He said Russia’s behavior “hasn’t changed one bit” and the lack of a meaningful punishment, in his view, has only emboldened Russia.
“The powers that be don’t have the courage to stand up to Russia even when they damage and maybe permanently damage the Olympic brand and the Olympic values,” Tygart said. “If a toddler keeps getting what it asks for and keeps disobeying the rules, why would they act differently?”
For German fencer, Max Hartung, who set up a German athletes’ representation group after the I.O.C.’s handling of the Russian doping scandal, the new accusations show how precarious even the biggest events can be. “If a big nation state wants to sabotage sports events there’s probably no means by which a sport event can defend itself from such a nation,” he said.

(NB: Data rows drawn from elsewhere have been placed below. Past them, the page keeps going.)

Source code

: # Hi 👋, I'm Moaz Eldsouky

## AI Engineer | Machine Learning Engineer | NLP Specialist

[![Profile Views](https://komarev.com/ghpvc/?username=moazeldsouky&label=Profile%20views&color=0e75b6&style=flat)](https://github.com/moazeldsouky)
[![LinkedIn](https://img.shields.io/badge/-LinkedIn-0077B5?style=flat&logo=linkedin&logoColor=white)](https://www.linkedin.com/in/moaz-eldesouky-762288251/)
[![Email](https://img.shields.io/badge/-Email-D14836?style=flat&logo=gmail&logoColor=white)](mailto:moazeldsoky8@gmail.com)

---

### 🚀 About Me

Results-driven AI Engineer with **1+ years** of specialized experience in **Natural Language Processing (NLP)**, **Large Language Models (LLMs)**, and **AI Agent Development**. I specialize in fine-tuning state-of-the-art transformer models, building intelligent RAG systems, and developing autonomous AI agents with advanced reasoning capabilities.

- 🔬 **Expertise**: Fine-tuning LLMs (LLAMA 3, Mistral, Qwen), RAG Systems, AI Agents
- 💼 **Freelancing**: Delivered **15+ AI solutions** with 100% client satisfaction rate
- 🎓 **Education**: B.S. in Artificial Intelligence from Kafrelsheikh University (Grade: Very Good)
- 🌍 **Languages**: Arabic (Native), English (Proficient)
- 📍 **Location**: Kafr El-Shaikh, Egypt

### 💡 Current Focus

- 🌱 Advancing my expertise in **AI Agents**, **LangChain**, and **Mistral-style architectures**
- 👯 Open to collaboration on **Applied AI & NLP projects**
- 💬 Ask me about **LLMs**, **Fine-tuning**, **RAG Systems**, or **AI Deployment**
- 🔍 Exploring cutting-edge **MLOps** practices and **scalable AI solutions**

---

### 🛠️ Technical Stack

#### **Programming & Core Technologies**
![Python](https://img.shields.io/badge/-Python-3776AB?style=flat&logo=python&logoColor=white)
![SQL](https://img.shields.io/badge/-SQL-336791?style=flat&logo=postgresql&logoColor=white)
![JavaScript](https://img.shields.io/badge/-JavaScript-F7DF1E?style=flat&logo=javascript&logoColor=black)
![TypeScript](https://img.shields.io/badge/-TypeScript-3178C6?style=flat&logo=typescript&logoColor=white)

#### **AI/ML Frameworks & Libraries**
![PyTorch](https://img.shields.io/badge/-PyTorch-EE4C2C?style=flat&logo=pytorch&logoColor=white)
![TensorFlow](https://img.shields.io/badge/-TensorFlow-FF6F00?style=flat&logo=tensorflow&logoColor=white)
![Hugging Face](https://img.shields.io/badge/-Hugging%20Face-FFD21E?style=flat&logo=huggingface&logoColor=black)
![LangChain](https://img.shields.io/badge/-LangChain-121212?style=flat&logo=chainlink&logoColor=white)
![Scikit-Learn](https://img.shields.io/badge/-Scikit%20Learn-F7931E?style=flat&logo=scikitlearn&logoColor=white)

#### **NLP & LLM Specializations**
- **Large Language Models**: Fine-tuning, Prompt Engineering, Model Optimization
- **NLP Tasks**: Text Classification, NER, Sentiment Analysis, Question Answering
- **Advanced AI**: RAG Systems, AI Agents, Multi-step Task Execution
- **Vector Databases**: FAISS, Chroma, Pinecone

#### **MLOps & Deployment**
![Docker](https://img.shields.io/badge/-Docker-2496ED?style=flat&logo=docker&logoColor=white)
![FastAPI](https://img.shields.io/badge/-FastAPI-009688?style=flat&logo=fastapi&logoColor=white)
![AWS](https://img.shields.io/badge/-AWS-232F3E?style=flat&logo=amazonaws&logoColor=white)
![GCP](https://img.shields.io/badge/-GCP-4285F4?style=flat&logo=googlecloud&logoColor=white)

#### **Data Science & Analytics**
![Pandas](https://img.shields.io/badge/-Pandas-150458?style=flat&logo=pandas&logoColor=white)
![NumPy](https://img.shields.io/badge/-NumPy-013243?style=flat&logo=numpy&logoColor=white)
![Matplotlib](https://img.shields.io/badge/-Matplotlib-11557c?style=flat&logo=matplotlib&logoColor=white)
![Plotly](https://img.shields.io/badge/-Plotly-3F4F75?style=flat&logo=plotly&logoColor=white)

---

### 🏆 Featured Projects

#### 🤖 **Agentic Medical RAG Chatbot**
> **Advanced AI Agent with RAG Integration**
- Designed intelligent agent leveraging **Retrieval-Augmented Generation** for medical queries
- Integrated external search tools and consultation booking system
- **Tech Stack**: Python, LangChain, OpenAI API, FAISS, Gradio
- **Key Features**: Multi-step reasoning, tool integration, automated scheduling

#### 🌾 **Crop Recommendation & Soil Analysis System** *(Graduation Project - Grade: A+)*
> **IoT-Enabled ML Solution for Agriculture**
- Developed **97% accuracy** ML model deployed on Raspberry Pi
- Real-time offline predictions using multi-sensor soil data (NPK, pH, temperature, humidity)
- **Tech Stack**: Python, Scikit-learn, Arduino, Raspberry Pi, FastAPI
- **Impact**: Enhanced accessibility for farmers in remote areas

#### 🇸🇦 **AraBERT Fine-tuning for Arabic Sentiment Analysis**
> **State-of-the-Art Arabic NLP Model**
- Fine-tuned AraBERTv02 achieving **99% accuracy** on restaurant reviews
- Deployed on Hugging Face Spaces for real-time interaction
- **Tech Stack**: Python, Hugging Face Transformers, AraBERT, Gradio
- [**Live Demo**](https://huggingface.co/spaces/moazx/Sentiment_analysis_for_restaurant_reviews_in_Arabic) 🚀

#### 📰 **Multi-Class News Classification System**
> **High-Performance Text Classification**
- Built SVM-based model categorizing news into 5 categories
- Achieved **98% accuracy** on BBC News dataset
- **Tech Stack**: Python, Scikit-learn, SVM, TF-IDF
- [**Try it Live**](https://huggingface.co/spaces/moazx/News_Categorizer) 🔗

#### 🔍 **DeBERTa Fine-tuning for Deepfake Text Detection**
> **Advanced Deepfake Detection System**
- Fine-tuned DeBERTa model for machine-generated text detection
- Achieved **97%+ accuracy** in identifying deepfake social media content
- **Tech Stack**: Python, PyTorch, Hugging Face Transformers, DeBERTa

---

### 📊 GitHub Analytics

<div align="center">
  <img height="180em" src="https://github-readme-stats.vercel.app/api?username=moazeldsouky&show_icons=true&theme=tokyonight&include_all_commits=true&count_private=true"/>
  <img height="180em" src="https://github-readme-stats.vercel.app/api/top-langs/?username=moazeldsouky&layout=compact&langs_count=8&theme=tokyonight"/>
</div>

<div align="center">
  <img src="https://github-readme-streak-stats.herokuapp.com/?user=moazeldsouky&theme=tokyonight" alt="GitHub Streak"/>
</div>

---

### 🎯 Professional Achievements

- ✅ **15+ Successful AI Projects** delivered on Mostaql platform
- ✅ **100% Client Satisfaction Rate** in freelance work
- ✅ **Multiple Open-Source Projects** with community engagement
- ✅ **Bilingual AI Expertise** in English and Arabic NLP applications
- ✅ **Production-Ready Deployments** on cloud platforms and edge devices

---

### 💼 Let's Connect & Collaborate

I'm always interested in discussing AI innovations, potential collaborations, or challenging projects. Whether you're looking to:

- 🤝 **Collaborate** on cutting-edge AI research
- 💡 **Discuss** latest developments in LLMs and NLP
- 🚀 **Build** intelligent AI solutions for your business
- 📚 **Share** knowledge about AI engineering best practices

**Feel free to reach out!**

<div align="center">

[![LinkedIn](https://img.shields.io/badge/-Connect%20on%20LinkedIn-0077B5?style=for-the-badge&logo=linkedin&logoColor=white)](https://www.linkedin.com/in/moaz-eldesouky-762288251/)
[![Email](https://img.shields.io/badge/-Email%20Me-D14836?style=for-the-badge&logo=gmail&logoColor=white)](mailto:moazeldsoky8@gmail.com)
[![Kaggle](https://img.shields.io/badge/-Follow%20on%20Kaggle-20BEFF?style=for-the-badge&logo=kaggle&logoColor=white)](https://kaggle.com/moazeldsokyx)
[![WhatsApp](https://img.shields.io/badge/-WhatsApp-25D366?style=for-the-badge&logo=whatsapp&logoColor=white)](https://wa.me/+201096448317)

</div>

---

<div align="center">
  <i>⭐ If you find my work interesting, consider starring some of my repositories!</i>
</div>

Russia’s efforts to disrupt the 2018 Winter Olympics started several months before the event, and gathered pace as the I.O.C. in 2017 considered barring Russia from the Games for its doping activities. Once the ban was confirmed, operatives from a unit of the Russian intelligence Main Directorate, usually referred to as the G.R.U., dug in, American prosecutors said.
The role of the spy agency described in the scheme bears some hallmarks to how the doping program operated, when officers from a separate organization, the Federal Security Bureau, the main successor agency to the K.G.B., took part in clandestine, middle of the night operations to replace drug tainted urine samples with clean ones at the Sochi Olympics.
In the Olympics hack, G.R.U. operatives sent emails to members of the International Olympic Committee, athletes and other companies posing as Olympic or South Korean government officials to trick the recipients into giving them access to key Olympics infrastructure. At one point, they hacked a company that provided time-keeping services to the Olympics, according to court papers.
With their trap set, Russian officers sent event organizers into a frenzy by targeting the opening ceremony of the Games, taking down internet access, disrupting signals, grounding broadcasters’ drones and taking down the official website, which prevented spectators from printing tickets required to attend the Games.